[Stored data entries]
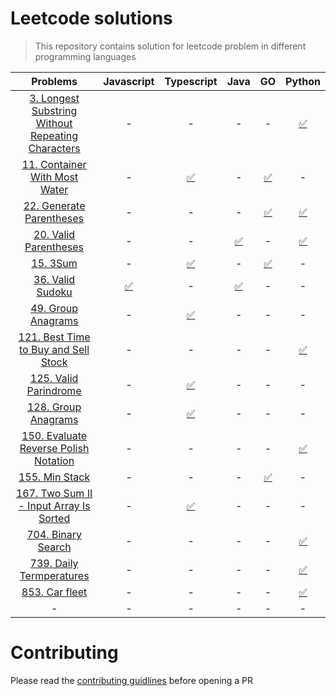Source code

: # Leetcode solutions

> This repository contains solution for leetcode problem in different programming languages

|                                                            **Problems**                                                            |                                     **Javascript**                                     |                                               **Typescript**                                               |                                            **Java**                                             |                                               **GO**                                                |                                                         **Python**                                                          |
| :--------------------------------------------------------------------------------------------------------------------------------: | :------------------------------------------------------------------------------------: | :--------------------------------------------------------------------------------------------------------: | :---------------------------------------------------------------------------------------------: | :-------------------------------------------------------------------------------------------------: | :-------------------------------------------------------------------------------------------------------------------------: |
| [3. Longest Substring Without Repeating Characters](https://leetcode.com/problems/longest-substring-without-repeating-characters/) |                                           -                                            |                                                     -                                                      |                                                -                                                |                                                  -                                                  | [✅](https://github.com/bytesbanana/leetcode/blob/main/3.longest-substring-without-repeating-characters/python/solution.py) |
|                     [11. Container With Most Water](https://leetcode.com/problems/container-with-most-water/)                      |                                           -                                            |               [✅](https://github.com/bytesbanana/leetcode/blob/main/15.3sum/ts/solution.ts)               |                                                -                                                | [✅](https://github.com/bytesbanana/leetcode/blob/main/11.container-with-most-water/go/solution.go) |                                                              -                                                              |
|                          [22. Generate Parentheses](https://leetcode.com/problems/generate-parentheses/)                           |                                           -                                            |                                                     -                                                      |                                                -                                                |   [✅](https://github.com/bytesbanana/leetcode/blob/main/22.generate-parentheses/go/solution.go)    |             [✅](https://github.com/bytesbanana/leetcode/blob/main/22.generate-parentheses/python/solution.py)              |
|                             [20. Valid Parentheses](https://leetcode.com/problems/valid-parentheses/)                              |                                           -                                            |                                                     -                                                      | [✅](https://github.com/bytesbanana/leetcode/blob/main/20.valid-parentheses/java/Solution.java) |                                                  -                                                  |               [✅](https://github.com/bytesbanana/leetcode/blob/main/20.valid-parentheses/python/solution.py)               |
|                                           [15. 3Sum](https://leetcode.com/problems/3sum)                                           |                                           -                                            |               [✅](https://github.com/bytesbanana/leetcode/blob/main/15.3sum/ts/solution.ts)               |                                                -                                                |           [✅](https://github.com/bytesbanana/leetcode/blob/main/15.3sum/go/solution.go)            |                                                              -                                                              |
|                                  [36. Valid Sudoku](https://leetcode.com/problems/valid-sudoku/)                                   | [✅](https://github.com/bytesbanana/leetcode/blob/main/36.valid-sudoku/js/solution.js) |                                                     -                                                      |   [✅](https://github.com/bytesbanana/leetcode/blob/main/36.valid-sudoku/java/Solution.java)    |                                                  -                                                  |                                                              -                                                              |
|                                [49. Group Anagrams](https://leetcode.com/problems/group-anagrams/)                                 |                                           -                                            |          [✅](https://github.com/bytesbanana/leetcode/blob/main/49.group-anagrams/ts/solution.ts)          |                                                -                                                |                                                  -                                                  |                                                              -                                                              |
|               [121. Best Time to Buy and Sell Stock](https://leetcode.com/problems/best-time-to-buy-and-sell-stock/)               |                                           -                                            |                                                     -                                                      |                                                -                                                |                                                  -                                                  |       [✅](https://github.com/bytesbanana/leetcode/blob/main/121.best-time-to-buy-and-sell-stock/python/solution.py)        |
|                              [125. Valid Parindrome](https://leetcode.com/problems/valid-palindrome/)                              |                                           -                                            |        [✅](https://github.com/bytesbanana/leetcode/blob/main/125.valid-palindrome/ts/solution.ts)         |                                                -                                                |                                                  -                                                  |                                                              -                                                              |
|                         [128. Group Anagrams](https://leetcode.com/problems/longest-consecutive-sequence/)                         |                                           -                                            |  [✅](https://github.com/bytesbanana/leetcode/blob/main/128.longest-consecutive-sequence/ts/solution.ts)   |                                                -                                                |                                                  -                                                  |                                                              -                                                              |
|              [150. Evaluate Reverse Polish Notation](https://leetcode.com/problems/evaluate-reverse-polish-notation/)              |                                           -                                            |                                                     -                                                      |                                                -                                                |                                                  -                                                  |       [✅](https://github.com/bytesbanana/leetcode/blob/main/150.evaluate-reverse-polish-notation/python/solution.py)       |
|                                     [155. Min Stack](https://leetcode.com/problems/min-stack/)                                     |                                           -                                            |                                                     -                                                      |                                                -                                                |        [✅](https://github.com/bytesbanana/leetcode/blob/main/155.min-stack/go/solution.go)         |                                                              -                                                              |
|             [167. Two Sum II - Input Array Is Sorted](https://leetcode.com/problems/two-sum-ii-input-array-is-sorted/)             |                                           -                                            | [✅](https://github.com/bytesbanana/leetcode/blob/main/167.two-sum-2-input-array-is-sorted/ts/solution.ts) |                                                -                                                |                                                  -                                                  |                                                              -                                                              |
|                                 [704. Binary Search](https://leetcode.com/problems/binary-search/)                                 |                                           -                                            |                                                     -                                                      |                                                -                                                |                                                  -                                                  |                [✅](https://github.com/bytesbanana/leetcode/blob/main/704.binary-search/python/solution.py)                 |
|                           [739. Daily Termperatures](https://leetcode.com/problems/daily-temperatures/)                            |                                           -                                            |                                                     -                                                      |                                                -                                                |                                                  -                                                  |              [✅](https://github.com/bytesbanana/leetcode/blob/main/739.daily-temperatures/python/solution.py)              |
|                                     [853. Car fleet](https://leetcode.com/problems/car-fleet/)                                     |                                           -                                            |                                                     -                                                      |                                                -                                                |                                                  -                                                  |                  [✅](https://github.com/bytesbanana/leetcode/blob/main/853.car-fleet/python/solution.py)                   |
|                                                                 -                                                                  |                                           -                                            |                                                     -                                                      |                                                -                                                |                                                  -                                                  |                                                              -                                                              |

# Contributing

Please read the [contributing guidlines](https://github.com/bytesbanana/leetcode/blob/main/CONTRIBUTING.md) before opening a PR
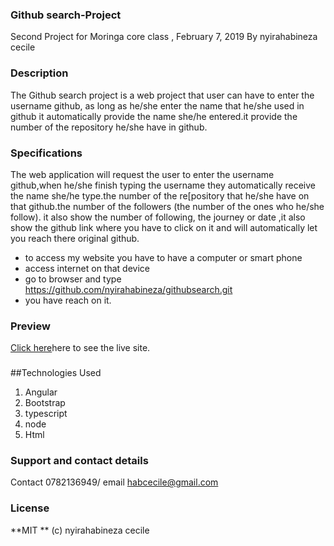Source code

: ### Github search-Project
Second Project for Moringa core class , February 7, 2019
By nyirahabineza cecile

### Description
The Github search project is a web project that user can have to enter the username github, as long as he/she enter the name that he/she used in github it automatically provide the name she/he entered.it provide the number of the repository he/she have in github.

### Specifications
The web application will request the user to enter the username github,when he/she finish typing the username they automatically receive the name she/he type.the number of the re[pository that he/she have on that github.the number of the followers (the number of the ones who he/she follow). it also show the number of following, the journey or date ,it also show the github link where you have to click on it and will automatically let you reach there original github.

* to access my website you have to have a computer or smart phone
* access internet on that device
* go to browser and type https://github.com/nyirahabineza/githubsearch.git
* you have reach on it.

### Preview
 <a href="https://github.com/nyirahabineza/githubsearch.git" rel="nofollow">Click here</a>here to see the live site.

### 

##Technologies Used
1. Angular
2. Bootstrap
3. typescript
4. node
5. Html
### Support and contact details
Contact 0782136949/
email habcecile@gmail.com

### License
**MIT ** (c) nyirahabineza cecile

◆ Problem requirements:
What is needed is a word-for-word copy of the data above, free of any images.

◆ Response to the exercise:
Source code

: # Leetcode solutions

> This repository contains solution for leetcode problem in different programming languages

|                                                            **Problems**                                                            |                                     **Javascript**                                     |                                               **Typescript**                                               |                                            **Java**                                             |                                               **GO**                                                |                                                         **Python**                                                          |
| :--------------------------------------------------------------------------------------------------------------------------------: | :------------------------------------------------------------------------------------: | :--------------------------------------------------------------------------------------------------------: | :---------------------------------------------------------------------------------------------: | :-------------------------------------------------------------------------------------------------: | :-------------------------------------------------------------------------------------------------------------------------: |
| [3. Longest Substring Without Repeating Characters](https://leetcode.com/problems/longest-substring-without-repeating-characters/) |                                           -                                            |                                                     -                                                      |                                                -                                                |                                                  -                                                  | [✅](https://github.com/bytesbanana/leetcode/blob/main/3.longest-substring-without-repeating-characters/python/solution.py) |
|                     [11. Container With Most Water](https://leetcode.com/problems/container-with-most-water/)                      |                                           -                                            |               [✅](https://github.com/bytesbanana/leetcode/blob/main/15.3sum/ts/solution.ts)               |                                                -                                                | [✅](https://github.com/bytesbanana/leetcode/blob/main/11.container-with-most-water/go/solution.go) |                                                              -                                                              |
|                          [22. Generate Parentheses](https://leetcode.com/problems/generate-parentheses/)                           |                                           -                                            |                                                     -                                                      |                                                -                                                |   [✅](https://github.com/bytesbanana/leetcode/blob/main/22.generate-parentheses/go/solution.go)    |             [✅](https://github.com/bytesbanana/leetcode/blob/main/22.generate-parentheses/python/solution.py)              |
|                             [20. Valid Parentheses](https://leetcode.com/problems/valid-parentheses/)                              |                                           -                                            |                                                     -                                                      | [✅](https://github.com/bytesbanana/leetcode/blob/main/20.valid-parentheses/java/Solution.java) |                                                  -                                                  |               [✅](https://github.com/bytesbanana/leetcode/blob/main/20.valid-parentheses/python/solution.py)               |
|                                           [15. 3Sum](https://leetcode.com/problems/3sum)                                           |                                           -                                            |               [✅](https://github.com/bytesbanana/leetcode/blob/main/15.3sum/ts/solution.ts)               |                                                -                                                |           [✅](https://github.com/bytesbanana/leetcode/blob/main/15.3sum/go/solution.go)            |                                                              -                                                              |
|                                  [36. Valid Sudoku](https://leetcode.com/problems/valid-sudoku/)                                   | [✅](https://github.com/bytesbanana/leetcode/blob/main/36.valid-sudoku/js/solution.js) |                                                     -                                                      |   [✅](https://github.com/bytesbanana/leetcode/blob/main/36.valid-sudoku/java/Solution.java)    |                                                  -                                                  |                                                              -                                                              |
|                                [49. Group Anagrams](https://leetcode.com/problems/group-anagrams/)                                 |                                           -                                            |          [✅](https://github.com/bytesbanana/leetcode/blob/main/49.group-anagrams/ts/solution.ts)          |                                                -                                                |                                                  -                                                  |                                                              -                                                              |
|               [121. Best Time to Buy and Sell Stock](https://leetcode.com/problems/best-time-to-buy-and-sell-stock/)               |                                           -                                            |                                                     -                                                      |                                                -                                                |                                                  -                                                  |       [✅](https://github.com/bytesbanana/leetcode/blob/main/121.best-time-to-buy-and-sell-stock/python/solution.py)        |
|                              [125. Valid Parindrome](https://leetcode.com/problems/valid-palindrome/)                              |                                           -                                            |        [✅](https://github.com/bytesbanana/leetcode/blob/main/125.valid-palindrome/ts/solution.ts)         |                                                -                                                |                                                  -                                                  |                                                              -                                                              |
|                         [128. Group Anagrams](https://leetcode.com/problems/longest-consecutive-sequence/)                         |                                           -                                            |  [✅](https://github.com/bytesbanana/leetcode/blob/main/128.longest-consecutive-sequence/ts/solution.ts)   |                                                -                                                |                                                  -                                                  |                                                              -                                                              |
|              [150. Evaluate Reverse Polish Notation](https://leetcode.com/problems/evaluate-reverse-polish-notation/)              |                                           -                                            |                                                     -                                                      |                                                -                                                |                                                  -                                                  |       [✅](https://github.com/bytesbanana/leetcode/blob/main/150.evaluate-reverse-polish-notation/python/solution.py)       |
|                                     [155. Min Stack](https://leetcode.com/problems/min-stack/)                                     |                                           -                                            |                                                     -                                                      |                                                -                                                |        [✅](https://github.com/bytesbanana/leetcode/blob/main/155.min-stack/go/solution.go)         |                                                              -                                                              |
|             [167. Two Sum II - Input Array Is Sorted](https://leetcode.com/problems/two-sum-ii-input-array-is-sorted/)             |                                           -                                            | [✅](https://github.com/bytesbanana/leetcode/blob/main/167.two-sum-2-input-array-is-sorted/ts/solution.ts) |                                                -                                                |                                                  -                                                  |                                                              -                                                              |
|                                 [704. Binary Search](https://leetcode.com/problems/binary-search/)                                 |                                           -                                            |                                                     -                                                      |                                                -                                                |                                                  -                                                  |                [✅](https://github.com/bytesbanana/leetcode/blob/main/704.binary-search/python/solution.py)                 |
|                           [739. Daily Termperatures](https://leetcode.com/problems/daily-temperatures/)                            |                                           -                                            |                                                     -                                                      |                                                -                                                |                                                  -                                                  |              [✅](https://github.com/bytesbanana/leetcode/blob/main/739.daily-temperatures/python/solution.py)              |
|                                     [853. Car fleet](https://leetcode.com/problems/car-fleet/)                                     |                                           -                                            |                                                     -                                                      |                                                -                                                |                                                  -                                                  |                  [✅](https://github.com/bytesbanana/leetcode/blob/main/853.car-fleet/python/solution.py)                   |
|                                                                 -                                                                  |                                           -                                            |                                                     -                                                      |                                                -                                                |                                                  -                                                  |                                                              -                                                              |

# Contributing

Please read the [contributing guidlines](https://github.com/bytesbanana/leetcode/blob/main/CONTRIBUTING.md) before opening a PR
Source code

: ### Github search-Project
Second Project for Moringa core class , February 7, 2019
By nyirahabineza cecile

### Description
The Github search project is a web project that user can have to enter the username github, as long as he/she enter the name that he/she used in github it automatically provide the name she/he entered.it provide the number of the repository he/she have in github.

### Specifications
The web application will request the user to enter the username github,when he/she finish typing the username they automatically receive the name she/he type.the number of the re[pository that he/she have on that github.the number of the followers (the number of the ones who he/she follow). it also show the number of following, the journey or date ,it also show the github link where you have to click on it and will automatically let you reach there original github.

* to access my website you have to have a computer or smart phone
* access internet on that device
* go to browser and type https://github.com/nyirahabineza/githubsearch.git
* you have reach on it.

### Preview
 <a href="https://github.com/nyirahabineza/githubsearch.git" rel="nofollow">Click here</a>here to see the live site.

### 

##Technologies Used
1. Angular
2. Bootstrap
3. typescript
4. node
5. Html
### Support and contact details
Contact 0782136949/
email habcecile@gmail.com

### License
**MIT ** (c) nyirahabineza cecile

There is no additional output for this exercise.